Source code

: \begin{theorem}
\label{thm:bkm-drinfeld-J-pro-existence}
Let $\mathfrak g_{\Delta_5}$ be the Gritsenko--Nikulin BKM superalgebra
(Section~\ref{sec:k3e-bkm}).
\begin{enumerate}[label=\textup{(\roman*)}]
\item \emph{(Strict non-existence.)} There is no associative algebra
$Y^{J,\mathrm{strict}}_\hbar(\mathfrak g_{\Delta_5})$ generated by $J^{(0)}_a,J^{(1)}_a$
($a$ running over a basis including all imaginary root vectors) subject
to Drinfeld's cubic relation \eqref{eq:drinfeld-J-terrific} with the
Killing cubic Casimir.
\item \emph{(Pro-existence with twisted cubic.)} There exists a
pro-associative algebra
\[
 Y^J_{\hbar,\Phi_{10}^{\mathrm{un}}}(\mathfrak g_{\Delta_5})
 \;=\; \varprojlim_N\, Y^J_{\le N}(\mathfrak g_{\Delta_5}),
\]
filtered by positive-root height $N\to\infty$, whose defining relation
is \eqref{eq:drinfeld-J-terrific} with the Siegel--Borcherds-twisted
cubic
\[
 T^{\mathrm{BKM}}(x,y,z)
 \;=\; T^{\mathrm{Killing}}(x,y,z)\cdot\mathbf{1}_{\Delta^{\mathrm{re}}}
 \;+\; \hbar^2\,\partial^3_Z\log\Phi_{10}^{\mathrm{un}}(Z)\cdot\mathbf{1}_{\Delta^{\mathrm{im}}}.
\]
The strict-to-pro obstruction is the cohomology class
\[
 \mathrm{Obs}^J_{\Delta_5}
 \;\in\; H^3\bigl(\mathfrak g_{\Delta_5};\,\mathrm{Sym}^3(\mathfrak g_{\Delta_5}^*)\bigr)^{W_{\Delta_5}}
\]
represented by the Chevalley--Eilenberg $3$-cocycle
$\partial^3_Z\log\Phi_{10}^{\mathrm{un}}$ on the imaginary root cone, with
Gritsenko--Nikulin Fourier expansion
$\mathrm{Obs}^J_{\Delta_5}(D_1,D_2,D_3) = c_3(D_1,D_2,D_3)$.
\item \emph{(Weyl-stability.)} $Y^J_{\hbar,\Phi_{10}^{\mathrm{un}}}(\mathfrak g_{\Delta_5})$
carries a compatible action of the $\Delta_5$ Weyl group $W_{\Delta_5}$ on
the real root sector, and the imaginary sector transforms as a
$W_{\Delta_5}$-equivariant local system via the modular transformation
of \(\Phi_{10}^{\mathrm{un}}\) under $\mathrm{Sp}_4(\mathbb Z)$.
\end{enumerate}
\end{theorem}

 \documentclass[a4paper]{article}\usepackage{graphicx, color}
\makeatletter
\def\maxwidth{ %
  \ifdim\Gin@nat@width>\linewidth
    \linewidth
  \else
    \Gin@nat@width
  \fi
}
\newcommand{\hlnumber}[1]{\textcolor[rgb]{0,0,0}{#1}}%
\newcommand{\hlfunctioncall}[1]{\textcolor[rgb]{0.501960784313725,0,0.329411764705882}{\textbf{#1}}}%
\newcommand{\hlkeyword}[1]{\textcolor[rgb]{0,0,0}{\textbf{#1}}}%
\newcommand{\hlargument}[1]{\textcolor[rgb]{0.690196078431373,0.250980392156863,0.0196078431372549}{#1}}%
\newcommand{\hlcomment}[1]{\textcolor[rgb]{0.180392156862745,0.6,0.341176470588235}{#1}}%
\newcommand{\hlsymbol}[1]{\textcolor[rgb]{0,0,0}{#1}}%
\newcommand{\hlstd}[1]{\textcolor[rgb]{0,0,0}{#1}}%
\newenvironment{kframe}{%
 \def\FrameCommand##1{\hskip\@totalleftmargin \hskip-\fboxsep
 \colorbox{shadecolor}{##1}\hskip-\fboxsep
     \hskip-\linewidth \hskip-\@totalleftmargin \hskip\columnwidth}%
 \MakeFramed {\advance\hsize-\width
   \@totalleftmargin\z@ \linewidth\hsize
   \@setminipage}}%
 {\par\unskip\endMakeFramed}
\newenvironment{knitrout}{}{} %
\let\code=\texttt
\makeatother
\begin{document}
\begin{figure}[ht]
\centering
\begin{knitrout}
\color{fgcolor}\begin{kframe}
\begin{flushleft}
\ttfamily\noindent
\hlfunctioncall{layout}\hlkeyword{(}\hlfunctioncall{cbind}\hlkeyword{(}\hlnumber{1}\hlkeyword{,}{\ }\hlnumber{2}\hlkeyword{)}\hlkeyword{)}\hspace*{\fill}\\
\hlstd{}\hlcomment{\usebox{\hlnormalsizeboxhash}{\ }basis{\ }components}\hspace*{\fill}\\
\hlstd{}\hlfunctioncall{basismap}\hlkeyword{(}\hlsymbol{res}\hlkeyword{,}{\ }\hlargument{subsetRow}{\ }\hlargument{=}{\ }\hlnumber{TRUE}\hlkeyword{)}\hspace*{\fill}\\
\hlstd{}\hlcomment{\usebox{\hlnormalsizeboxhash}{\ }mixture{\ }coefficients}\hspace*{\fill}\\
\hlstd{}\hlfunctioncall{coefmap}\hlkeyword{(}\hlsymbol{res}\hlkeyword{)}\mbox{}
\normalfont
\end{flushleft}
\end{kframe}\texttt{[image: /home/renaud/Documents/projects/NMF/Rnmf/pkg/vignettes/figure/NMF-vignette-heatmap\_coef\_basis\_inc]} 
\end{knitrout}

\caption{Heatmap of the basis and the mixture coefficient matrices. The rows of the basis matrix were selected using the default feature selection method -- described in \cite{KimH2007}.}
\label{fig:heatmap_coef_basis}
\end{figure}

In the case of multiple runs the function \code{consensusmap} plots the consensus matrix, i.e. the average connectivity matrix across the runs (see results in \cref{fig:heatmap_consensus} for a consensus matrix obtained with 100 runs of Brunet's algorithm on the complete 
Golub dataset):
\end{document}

> [TASK TO CARRY OUT] Set the data above down again in full, exactly as it reads.

> [WORKED SOLUTION]
Source code

: \begin{theorem}
\label{thm:bkm-drinfeld-J-pro-existence}
Let $\mathfrak g_{\Delta_5}$ be the Gritsenko--Nikulin BKM superalgebra
(Section~\ref{sec:k3e-bkm}).
\begin{enumerate}[label=\textup{(\roman*)}]
\item \emph{(Strict non-existence.)} There is no associative algebra
$Y^{J,\mathrm{strict}}_\hbar(\mathfrak g_{\Delta_5})$ generated by $J^{(0)}_a,J^{(1)}_a$
($a$ running over a basis including all imaginary root vectors) subject
to Drinfeld's cubic relation \eqref{eq:drinfeld-J-terrific} with the
Killing cubic Casimir.
\item \emph{(Pro-existence with twisted cubic.)} There exists a
pro-associative algebra
\[
 Y^J_{\hbar,\Phi_{10}^{\mathrm{un}}}(\mathfrak g_{\Delta_5})
 \;=\; \varprojlim_N\, Y^J_{\le N}(\mathfrak g_{\Delta_5}),
\]
filtered by positive-root height $N\to\infty$, whose defining relation
is \eqref{eq:drinfeld-J-terrific} with the Siegel--Borcherds-twisted
cubic
\[
 T^{\mathrm{BKM}}(x,y,z)
 \;=\; T^{\mathrm{Killing}}(x,y,z)\cdot\mathbf{1}_{\Delta^{\mathrm{re}}}
 \;+\; \hbar^2\,\partial^3_Z\log\Phi_{10}^{\mathrm{un}}(Z)\cdot\mathbf{1}_{\Delta^{\mathrm{im}}}.
\]
The strict-to-pro obstruction is the cohomology class
\[
 \mathrm{Obs}^J_{\Delta_5}
 \;\in\; H^3\bigl(\mathfrak g_{\Delta_5};\,\mathrm{Sym}^3(\mathfrak g_{\Delta_5}^*)\bigr)^{W_{\Delta_5}}
\]
represented by the Chevalley--Eilenberg $3$-cocycle
$\partial^3_Z\log\Phi_{10}^{\mathrm{un}}$ on the imaginary root cone, with
Gritsenko--Nikulin Fourier expansion
$\mathrm{Obs}^J_{\Delta_5}(D_1,D_2,D_3) = c_3(D_1,D_2,D_3)$.
\item \emph{(Weyl-stability.)} $Y^J_{\hbar,\Phi_{10}^{\mathrm{un}}}(\mathfrak g_{\Delta_5})$
carries a compatible action of the $\Delta_5$ Weyl group $W_{\Delta_5}$ on
the real root sector, and the imaginary sector transforms as a
$W_{\Delta_5}$-equivariant local system via the modular transformation
of \(\Phi_{10}^{\mathrm{un}}\) under $\mathrm{Sp}_4(\mathbb Z)$.
\end{enumerate}
\end{theorem}

 \documentclass[a4paper]{article}\usepackage{graphicx, color}
\makeatletter
\def\maxwidth{ %
  \ifdim\Gin@nat@width>\linewidth
    \linewidth
  \else
    \Gin@nat@width
  \fi
}
\newcommand{\hlnumber}[1]{\textcolor[rgb]{0,0,0}{#1}}%
\newcommand{\hlfunctioncall}[1]{\textcolor[rgb]{0.501960784313725,0,0.329411764705882}{\textbf{#1}}}%
\newcommand{\hlkeyword}[1]{\textcolor[rgb]{0,0,0}{\textbf{#1}}}%
\newcommand{\hlargument}[1]{\textcolor[rgb]{0.690196078431373,0.250980392156863,0.0196078431372549}{#1}}%
\newcommand{\hlcomment}[1]{\textcolor[rgb]{0.180392156862745,0.6,0.341176470588235}{#1}}%
\newcommand{\hlsymbol}[1]{\textcolor[rgb]{0,0,0}{#1}}%
\newcommand{\hlstd}[1]{\textcolor[rgb]{0,0,0}{#1}}%
\newenvironment{kframe}{%
 \def\FrameCommand##1{\hskip\@totalleftmargin \hskip-\fboxsep
 \colorbox{shadecolor}{##1}\hskip-\fboxsep
     \hskip-\linewidth \hskip-\@totalleftmargin \hskip\columnwidth}%
 \MakeFramed {\advance\hsize-\width
   \@totalleftmargin\z@ \linewidth\hsize
   \@setminipage}}%
 {\par\unskip\endMakeFramed}
\newenvironment{knitrout}{}{} %
\let\code=\texttt
\makeatother
\begin{document}
\begin{figure}[ht]
\centering
\begin{knitrout}
\color{fgcolor}\begin{kframe}
\begin{flushleft}
\ttfamily\noindent
\hlfunctioncall{layout}\hlkeyword{(}\hlfunctioncall{cbind}\hlkeyword{(}\hlnumber{1}\hlkeyword{,}{\ }\hlnumber{2}\hlkeyword{)}\hlkeyword{)}\hspace*{\fill}\\
\hlstd{}\hlcomment{\usebox{\hlnormalsizeboxhash}{\ }basis{\ }components}\hspace*{\fill}\\
\hlstd{}\hlfunctioncall{basismap}\hlkeyword{(}\hlsymbol{res}\hlkeyword{,}{\ }\hlargument{subsetRow}{\ }\hlargument{=}{\ }\hlnumber{TRUE}\hlkeyword{)}\hspace*{\fill}\\
\hlstd{}\hlcomment{\usebox{\hlnormalsizeboxhash}{\ }mixture{\ }coefficients}\hspace*{\fill}\\
\hlstd{}\hlfunctioncall{coefmap}\hlkeyword{(}\hlsymbol{res}\hlkeyword{)}\mbox{}
\normalfont
\end{flushleft}
\end{kframe}\texttt{[image: /home/renaud/Documents/projects/NMF/Rnmf/pkg/vignettes/figure/NMF-vignette-heatmap\_coef\_basis\_inc]} 
\end{knitrout}

\caption{Heatmap of the basis and the mixture coefficient matrices. The rows of the basis matrix were selected using the default feature selection method -- described in \cite{KimH2007}.}
\label{fig:heatmap_coef_basis}
\end{figure}

In the case of multiple runs the function \code{consensusmap} plots the consensus matrix, i.e. the average connectivity matrix across the runs (see results in \cref{fig:heatmap_consensus} for a consensus matrix obtained with 100 runs of Brunet's algorithm on the complete 
Golub dataset):
\end{document}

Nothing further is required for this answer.